Starting on Sunday, I’ll be traveling alone to visit three shrines devoted to female deities (research for my next book), so today Bill wanted to accompany me on the “Musashino Seven Deities Good Fortune Course” in the Musashi Sakai/Kichijoji area of Tokyo. The main good fortune we experienced was the incredible kindness of numerous strangers who graciously overlooked that we were in their country without being able to speak or read a lick of their language and who nevertheless painstakingly directed (or even led) us to the destinations we were seeking.
We did see some pretty cool temples:
At the end of the day we ended up on “Sun Road,” a very cool shopping area with everything from Panchinko parlors to kimono shops. Bill was looking for a place to get a beer. Again, the fact that we can’t read anything came into play. We gazed longingly into several restaurants trying to discern if it was acceptable to go in and order nothing but one drink. The only way we had to know if these places even served beer was the picture on the door that showed a foamy glass of Sapporo. We passed at least a dozen places, deciding it would be rude to drink without eating.
Finally we found a standing bar, all of about 7 square feet, called “Bimbo.” The owner (I assume) poured Bill his draft Sapporo and used his high school English to engage us in conversation about the name of his bar.
“What is Bimbo in English?” he asked.
Hmmm. How shall I say this? It’s not a word I approve of, and the synonyms wouldn’t necessarily make the concept any clearer. “Well,” I began, “It’s a woman with many boyfriends?”
“I think it means poor,” he said. Apparently, he thought he was naming his bar the “poor man’s” bar.
Not so much.
We spent fifteen minutes looking up the translation for “bimbo” on his smart phone before thanking him and moving on.

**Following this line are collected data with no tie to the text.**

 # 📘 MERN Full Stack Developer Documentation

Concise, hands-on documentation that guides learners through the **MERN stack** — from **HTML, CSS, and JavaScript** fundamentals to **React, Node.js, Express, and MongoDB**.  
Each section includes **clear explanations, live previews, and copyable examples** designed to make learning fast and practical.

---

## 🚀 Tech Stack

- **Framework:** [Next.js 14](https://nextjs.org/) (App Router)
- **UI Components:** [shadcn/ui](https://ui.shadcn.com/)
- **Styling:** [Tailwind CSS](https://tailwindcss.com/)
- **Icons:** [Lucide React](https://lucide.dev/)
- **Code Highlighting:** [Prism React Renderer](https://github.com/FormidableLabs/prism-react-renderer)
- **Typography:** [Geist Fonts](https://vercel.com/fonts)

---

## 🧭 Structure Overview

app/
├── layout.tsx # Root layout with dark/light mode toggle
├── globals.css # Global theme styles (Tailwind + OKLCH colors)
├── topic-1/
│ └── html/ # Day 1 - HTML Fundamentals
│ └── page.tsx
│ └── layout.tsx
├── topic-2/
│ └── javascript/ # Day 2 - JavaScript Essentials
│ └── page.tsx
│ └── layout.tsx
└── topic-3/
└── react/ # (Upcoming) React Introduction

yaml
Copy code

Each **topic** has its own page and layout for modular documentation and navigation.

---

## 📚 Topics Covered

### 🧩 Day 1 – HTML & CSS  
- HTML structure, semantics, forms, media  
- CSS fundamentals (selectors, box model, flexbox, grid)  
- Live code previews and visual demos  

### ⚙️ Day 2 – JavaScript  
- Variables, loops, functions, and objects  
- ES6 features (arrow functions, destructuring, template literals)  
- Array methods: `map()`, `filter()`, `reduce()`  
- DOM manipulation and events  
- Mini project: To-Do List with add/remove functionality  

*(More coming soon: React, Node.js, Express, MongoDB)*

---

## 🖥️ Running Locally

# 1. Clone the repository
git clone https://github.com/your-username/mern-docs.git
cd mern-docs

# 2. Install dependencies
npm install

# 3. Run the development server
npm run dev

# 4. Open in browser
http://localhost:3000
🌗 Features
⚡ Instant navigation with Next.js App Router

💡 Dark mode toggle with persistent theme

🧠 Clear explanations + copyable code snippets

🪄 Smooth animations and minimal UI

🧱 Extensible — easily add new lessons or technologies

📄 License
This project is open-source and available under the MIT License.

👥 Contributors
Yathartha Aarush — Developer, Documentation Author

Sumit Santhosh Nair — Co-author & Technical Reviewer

Our last stop was the grocery store. I think I bought tuna fish, mayonnaise, and milk. Of course, I’m only guessing. The carton I purchased had a cow on it, so it’s either milk or yogurt—or sour cream—or whipping cream. I guess there’s only one way to find out. The tuna was even trickier, since I’m not entirely sure what a live tuna fish looks like. I hope it’s not a can of sardines.
C’est la vie friends. If you can read this, thank your lucky stars.